Set down all of the entries below exactly, and omit the pictures.

[Saved data entries]
────────

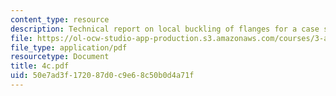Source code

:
 ```yaml
---
content_type: resource
description: Technical report on local buckling of flanges for a case study.
file: https://ol-ocw-studio-app-production.s3.amazonaws.com/courses/3-a27-case-studies-in-forensic-metallurgy-fall-2007/50e7ad3f172087d0c9e68c50b0d4a71f_4c.pdf
file_type: application/pdf
resourcetype: Document
title: 4c.pdf
uid: 50e7ad3f-1720-87d0-c9e6-8c50b0d4a71f
---
```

────────

▶ _WORKED SOLUTION_:
Source code

:
 ```yaml
---
content_type: resource
description: Technical report on local buckling of flanges for a case study.
file: https://ol-ocw-studio-app-production.s3.amazonaws.com/courses/3-a27-case-studies-in-forensic-metallurgy-fall-2007/50e7ad3f172087d0c9e68c50b0d4a71f_4c.pdf
file_type: application/pdf
resourcetype: Document
title: 4c.pdf
uid: 50e7ad3f-1720-87d0-c9e6-8c50b0d4a71f
---
```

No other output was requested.